Ook verwijs ik naar de nota naar aanleiding van het verslag van 8 december 2015. Daarin schreef de minister op pagina 10 dat gebleken is dat een vergoeding, gebaseerd op het bedrag van €1,40 per vierkante meter per maand, verhuurders in staat stelt om grote investeringen in een woning te doen, waarbij de renovatie door de verhuurder met gelijke woonlasten kan plaatsvinden. Gelijke woonlasten, schreef hij daar. Hieruit blijkt dat de minister uitgaat van gelijke woonlasten voor de huurder na renovatie. Als de minister dat zwart-op-wit aan de Kamer meedeelt, dan kan hij er nu in redelijkheid toch geen bezwaar tegen hebben dat die woonlastenwaarborg in de wet wordt vastgelegd? Dat vraag ik hem. Of moet ik de uitspraak van de minister in de genoemde nota als niet geschreven of niet bedoeld beschouwen? Ik hoor het graag.

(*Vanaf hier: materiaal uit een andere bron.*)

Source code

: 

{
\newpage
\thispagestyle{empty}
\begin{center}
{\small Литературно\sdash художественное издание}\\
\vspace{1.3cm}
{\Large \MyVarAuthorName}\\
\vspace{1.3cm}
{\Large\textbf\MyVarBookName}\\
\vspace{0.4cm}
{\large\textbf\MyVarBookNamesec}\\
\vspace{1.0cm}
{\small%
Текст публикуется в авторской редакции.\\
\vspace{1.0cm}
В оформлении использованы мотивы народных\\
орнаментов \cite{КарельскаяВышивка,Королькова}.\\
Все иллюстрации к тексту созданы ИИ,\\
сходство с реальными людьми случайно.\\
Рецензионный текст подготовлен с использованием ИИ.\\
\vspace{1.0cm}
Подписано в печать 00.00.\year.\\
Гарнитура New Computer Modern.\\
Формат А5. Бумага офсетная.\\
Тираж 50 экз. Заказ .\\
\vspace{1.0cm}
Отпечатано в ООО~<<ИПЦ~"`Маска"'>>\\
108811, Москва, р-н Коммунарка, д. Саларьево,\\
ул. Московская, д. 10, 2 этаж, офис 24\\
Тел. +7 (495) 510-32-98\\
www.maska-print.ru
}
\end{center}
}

Verder meldt de minister in dezelfde nota dat het uitgangspunt van de Stroomversnelling — met hoofdletter, die instelling dus — is dat de maandlasten van de huurder na renovatie niet hoger zijn dan de kosten van zijn huidige energierekening. Dat laatste komt dus perfect overeen met wat in voornoemde motie omschreven wordt als woonlastenwaarborg. Het lijkt mij dan ook heel begrijpelijk dat in die motie wordt voorgesteld om dat voor de huurders zo belangrijke beginsel in de wet vast te leggen. Waarom gebeurt dat niet? Waarom ziet de minister dat nu anders dan kennelijk een paar maanden geleden? Ik hoor het graag. Ik vraag de minister nadrukkelijk om in het licht van het bovenstaande zijn standpunt nog eens te heroverwegen.
Ik rond af met verwijzing naar een andere passage uit die eerder genoemde toespraak van vorig jaar, 11 december 2015, waarin hij over de positie en de taak van het parlement een aantal behartigenswaardige dingen heeft opgemerkt. Ik citeer. "Wetgeving wordt in het overgrote deel van de gevallen geconcipieerd op ministeries, geïnitieerd door bewindspersonen. Dan zetten wetgevingsjuristen en beleidsmakers het wetsvoorstel in elkaar en is het vervolgens aan het parlement, na een consultatieronde bij de maatschappelijke en professionele groeperingen zoals de NOvA en na advies van de Raad van State, om te beoordelen of het wetsvoorstel ook voldoet, en wel op punten als: is dit waar wij naartoe willen, is dit in het belang van de burger en de toekomst van ons land, zijn de wettelijke regels voldoende duidelijke geformuleerd en kan het wetsvoorstel de toets van de fundamentele beginselen en waarden doorstaan?"
Mevrouw de voorzitter, ik nodig de minister graag uit om op deze reflecties te reageren. Dank u.
De voorzitter:
Dank u wel, mijnheer Ruers. Ik reageer niet. Ik geef het woord aan mevrouw Van Weerdenburg.
Mevrouw Van Weerdenburg i (PVV):
Voorzitter. Vandaag spreken wij over energieprestatievergoedingsovereenkomsten tussen verhuurders en huurders, kort gezegd in gewonemensentaal: door duurzame renovatie van huurwoningen moeten de energiekosten naar nul gaan en de huurders betalen geen energierekening aan een energiebedrijf meer, maar in plaats daarvan een vergoeding aan hun verhuurder. Dit zijn zogenaamde nul-op-de-meterwoningen. De huurder moet dan wel een ingrijpende verbouwing toestaan aan zijn huurwoning, maar krijgt daar uiteindelijk een moderne, geïsoleerde, comfortabelere woning voor terug, althans dat is de bedoeling.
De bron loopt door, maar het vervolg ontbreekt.